Two weeks ago, I imagined myself writing my first post vacation post: a reflection of the time our family spent together away from the stress and exhaustion of everyday life, imagined photos of us sunbathing on the banks of the Colorado River, stories of our girls exploring the desert and mountainous terrain. I imagined the memories we would make as a family on our first real vacation in years.
Sadly, none of those things happened. On the second day of our trip, Shawn was involved in an accident and sustained life threatening injuries. I arrived at the scene of the accident to find my worst nightmare come true: Shawn, the strongest, bravest, most powerful soul I have ever known, fighting for his life. With my heart in my throat and my hands shaking from fear, I used every ounce of my strength and my years of nursing experience to save his life and keep him stable. Help arrived after what seemed like an eternity, a helicopter landed in the middle of the desert like an angel soaring through the sky. Against all odds, the man I love with every fiber of my being made it through the night, the longest night of our lives.
We have spent the last 12 days in a trauma unit at a hospital in Nevada. During his accident, Shawn sustained an open compound fracture of the humerous bone in his left arm, a severed brachial artery, a nondisplaced fracture in the first vertebrae of his spine, a detached right ear, and multiple lacerations and abrasions on his head and face. I have stood by his side as he lay in ICU in critical condition, held his hand as he took his first steps down the long hospital hallway after days in bed, fed him and bathed him, cleaning the blood and battle wounds that marked his whole body. We have laughed and rejoiced in the simple fact that he is alive, cried over the uncertainty of our future and his prognosis, prayed for strength and the ability to make it out of this situation as better people.

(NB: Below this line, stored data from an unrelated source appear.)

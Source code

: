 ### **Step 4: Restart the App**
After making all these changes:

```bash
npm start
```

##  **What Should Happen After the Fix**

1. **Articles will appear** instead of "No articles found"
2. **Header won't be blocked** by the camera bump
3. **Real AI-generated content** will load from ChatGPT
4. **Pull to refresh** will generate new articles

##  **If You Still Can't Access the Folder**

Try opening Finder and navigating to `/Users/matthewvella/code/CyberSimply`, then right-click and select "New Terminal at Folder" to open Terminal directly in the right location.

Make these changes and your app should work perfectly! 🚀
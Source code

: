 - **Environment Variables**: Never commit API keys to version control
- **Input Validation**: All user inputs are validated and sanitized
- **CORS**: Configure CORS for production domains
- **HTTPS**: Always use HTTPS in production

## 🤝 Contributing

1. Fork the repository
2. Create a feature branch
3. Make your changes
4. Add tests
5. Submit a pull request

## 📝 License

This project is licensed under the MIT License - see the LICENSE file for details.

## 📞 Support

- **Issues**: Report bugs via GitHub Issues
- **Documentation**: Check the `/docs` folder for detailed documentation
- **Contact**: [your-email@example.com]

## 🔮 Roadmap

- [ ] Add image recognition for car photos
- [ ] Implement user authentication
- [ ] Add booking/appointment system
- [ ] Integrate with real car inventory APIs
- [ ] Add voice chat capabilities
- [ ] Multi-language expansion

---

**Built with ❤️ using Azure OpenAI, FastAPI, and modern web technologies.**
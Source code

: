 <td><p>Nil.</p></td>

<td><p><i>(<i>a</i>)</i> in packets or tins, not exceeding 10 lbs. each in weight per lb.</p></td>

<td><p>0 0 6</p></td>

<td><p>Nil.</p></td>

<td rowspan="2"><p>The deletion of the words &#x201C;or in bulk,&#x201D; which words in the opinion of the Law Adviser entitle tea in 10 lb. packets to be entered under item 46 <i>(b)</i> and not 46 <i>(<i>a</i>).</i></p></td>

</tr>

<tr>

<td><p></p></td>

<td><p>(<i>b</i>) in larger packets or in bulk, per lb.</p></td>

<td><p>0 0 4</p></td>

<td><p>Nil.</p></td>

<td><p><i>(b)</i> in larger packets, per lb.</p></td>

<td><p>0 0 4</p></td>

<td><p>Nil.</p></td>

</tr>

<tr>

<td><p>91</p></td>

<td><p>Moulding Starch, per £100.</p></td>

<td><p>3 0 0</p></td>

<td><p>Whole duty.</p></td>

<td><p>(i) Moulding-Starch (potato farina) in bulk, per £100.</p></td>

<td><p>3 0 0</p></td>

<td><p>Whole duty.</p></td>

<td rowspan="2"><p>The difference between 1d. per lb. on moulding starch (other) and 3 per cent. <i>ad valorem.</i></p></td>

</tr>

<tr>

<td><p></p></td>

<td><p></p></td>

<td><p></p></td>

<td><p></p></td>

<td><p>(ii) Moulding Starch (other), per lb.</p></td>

Our girls were cared for lovingly by Shawn's mother while we have taken up residence in the hospital. Due to the very high risk of infection and the extreme contamination of his wounds by the dirt and rocks at the site of the accident, the doctors recommended they not step foot inside the hospital, even to visit their daddy. I was able to spend time with them several times this week, soaking in every ounce of their love and allowing their little girl hugs to heal my soul. This afternoon, with Shawn's hospital stay looming on into next week, we made the very difficult decision to send our daughters home to Louisiana with my mother. They need their home, the stability of their familiar environment. I brought them to the airport and kissed them a million times on their sweet little cheeks, tears filling my eyes as Isabelle whispered, "Be strong, mama".
And so, here we are, 12 days in, our lives completely changed in ways we are only now beginning to understand. Shawn's recovery has stunned every doctor, nurse, and passerby. His will and determination have carried us through some of our darkest hours. During the first night, I prayed for him to live. And he did. During the first week, I prayed for him to keep his arm. And he did. Now, we anxiously await his fourth surgery since the accident, hoping to repair some of the nerve damage he has suffered. Now, I am praying that he continues to heal and remains free from infection, that he will regain full use of his arm and hand and continue living this life with the spirit of a warrior. I know he will.
Our vacation may not have been the journey we anticipated, but it has been a life changing journey regardless. People have always complimented Shawn and I for our positive attitudes, for our ability to see life for what it truly is. Those qualities have never been more relevant to us than they are now. This is living: one day at a time, being thankful for each breathe. We had a glimpse of what life could be and it has shaken us to our core, allowed us to come together in ways we never knew existed. After 13 years of life together, I can tell you that I know now more than ever what love really is. In sickness and in health, we are here, together. We are surviving.
I promise to share more of our story soon. I am still processing so much of what has happened and want to record as much of it as possible. We ask you all to keep Shawn and our family in your thoughts and prayers.